2007年2月1日木曜日

☆Don & The Goodtimes:『So Good』(Rev-Ola/142)


「ソフトロックA to Z」でおすすめしていたドン&ザ・グッドタイムスのソフトロック時代のCDがリリースされていたことに気づいたので、ちょっと遅くなったが紹介させてもらいたい。このグループは1964年から66年までのWand,Jerdenレコード時代は、最強レベルのヘヴィなビートのR&Bナンバーをリリースし、ガレージ系のロック・バンドとして素晴らしいシングル、アルバムを生み出していた。しかし1967年にメジャー・レーベルのエピックへ移籍し、ジャック・ニッチェがプロデュースを担当すると、それまでのスタイルとまったく違う、ポップ・バンドへ変貌する。ロック・バンドは数あれど、これほどスタイルを変えたバンドは稀有だ。まずアルバム『So Good』の冒頭の「I Could Be So Good To You」は、3連譜のピアノのバッキングに乗せた、ゲイリー・ゼクリーのイエロー・バルーンを彷彿とするような曲想のポップ・ナンバーで、全米56位とグループ初のヒットになった。他のアルバム曲はポップながらハーモニー、演奏ともにB級感があるものが大半だが、その中で「If You Love Her,Cherish Her And Such」は、ハープシコードのバッキング、牧歌的なメロディと優しげなヴォーカルで、最上級のソフト・ロック・ナンバーに仕上がり、この1曲だけでも購入すべき価値があるだろう。そして本CDが素晴らしいのは、エピック時代の直前のPiccadellyBurdetteのシングル2枚と、アルバム後にリリースされたアルバム未収録の5曲全てがボーナス・トラックに入ったことだ。PiccadellyBurdette2枚はオリジナル・ナンバーで、ガレージっぽいがゾンビーズ風のポップな仕上がりで、ジャック・ニッチェ以前にも既に変化の兆しが現れていたことが分かる。そしてエピック2枚目のシングル「Happy And Me」は、シャッフル・ビートの陽気なオリジナル・ナンバーで、98位と僅かにヒットした。ヒットはしなかったが内容的にはエピックの34枚目のシングルが上回る。それは作曲・プロデュースをフォー・シーズンズのソング・ランティングを手がけるサンディ・リンツァー=ダニー・ランデルが担当、アレンジはチャーリー・カレロと、まさにフォー・シーズンズを支えた最強スタッフの作品となったからだ。
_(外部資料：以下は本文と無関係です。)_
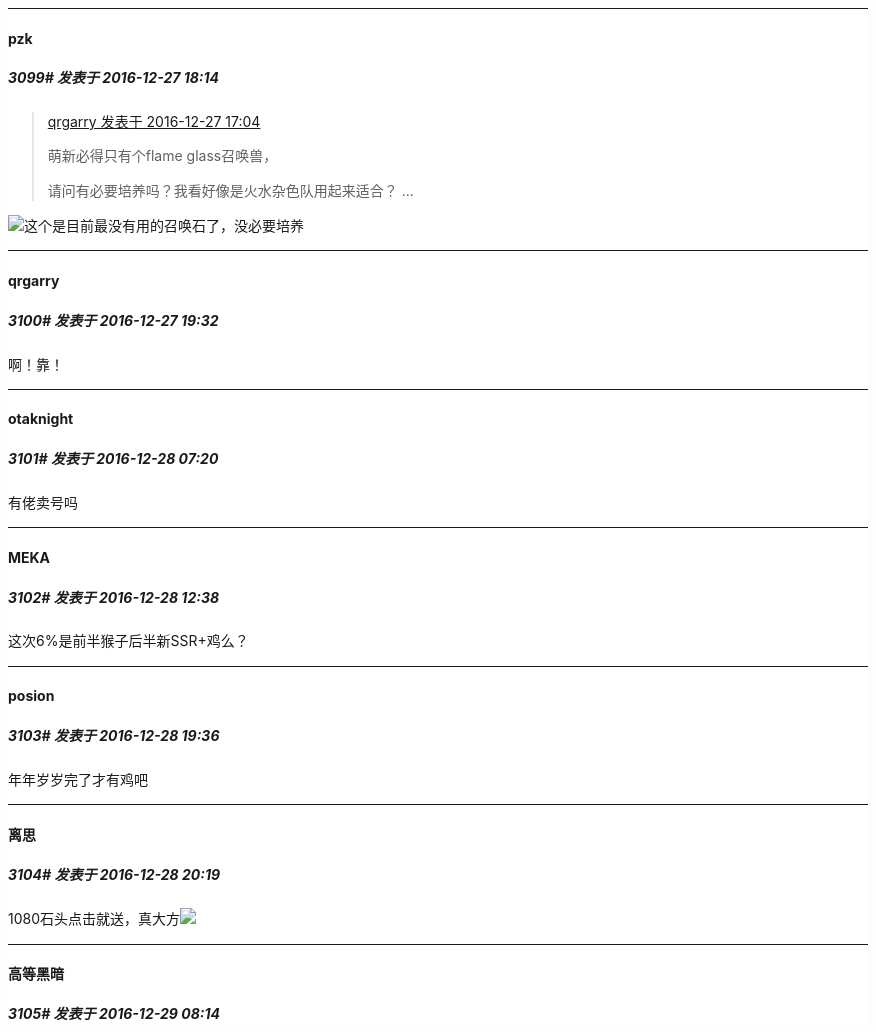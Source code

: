 *****

####  pzk  
##### 3099#       发表于 2016-12-27 18:14

<blockquote><a href="httphttps://bbs.saraba1st.com/2b/forum.php?mod=redirect&amp;goto=findpost&amp;pid=34616616&amp;ptid=1158205" target="_blank">qrgarry 发表于 2016-12-27 17:04</a>

萌新必得只有个flame glass召唤兽，

请问有必要培养吗？我看好像是火水杂色队用起来适合？ ...</blockquote>
<img src="https://static.saraba1st.com/image/smiley/dym/155.gif" referrerpolicy="no-referrer">这个是目前最没有用的召唤石了，没必要培养

*****

####  qrgarry  
##### 3100#       发表于 2016-12-27 19:32

啊！靠！

*****

####  otaknight  
##### 3101#       发表于 2016-12-28 07:20

有佬卖号吗

*****

####  MEKA  
##### 3102#       发表于 2016-12-28 12:38

这次6%是前半猴子后半新SSR+鸡么？

*****

####  posion  
##### 3103#       发表于 2016-12-28 19:36

年年岁岁完了才有鸡吧

*****

####  离思  
##### 3104#       发表于 2016-12-28 20:19

1080石头点击就送，真大方<img src="https://static.saraba1st.com/image/smiley/face/91.gif" referrerpolicy="no-referrer">

*****

####  高等黑暗  
##### 3105#       发表于 2016-12-29 08:14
まず「Bambi」は高揚感のあるメロディが魅力で、ハーモニーに彩られたキャッチーなフックは愁眉の出来。ただサビの後のテンポ・チェンジした部分がどうにも不要。続く「May My Heart Be Cast Into Stone」はわくわくするようなビートに乗せ、さらに高揚感のあるメロディによって作られた文句なしのソフト・ロック・ナンバーに仕上がった。お徳用のこのCD、購入する価値は十分過ぎる。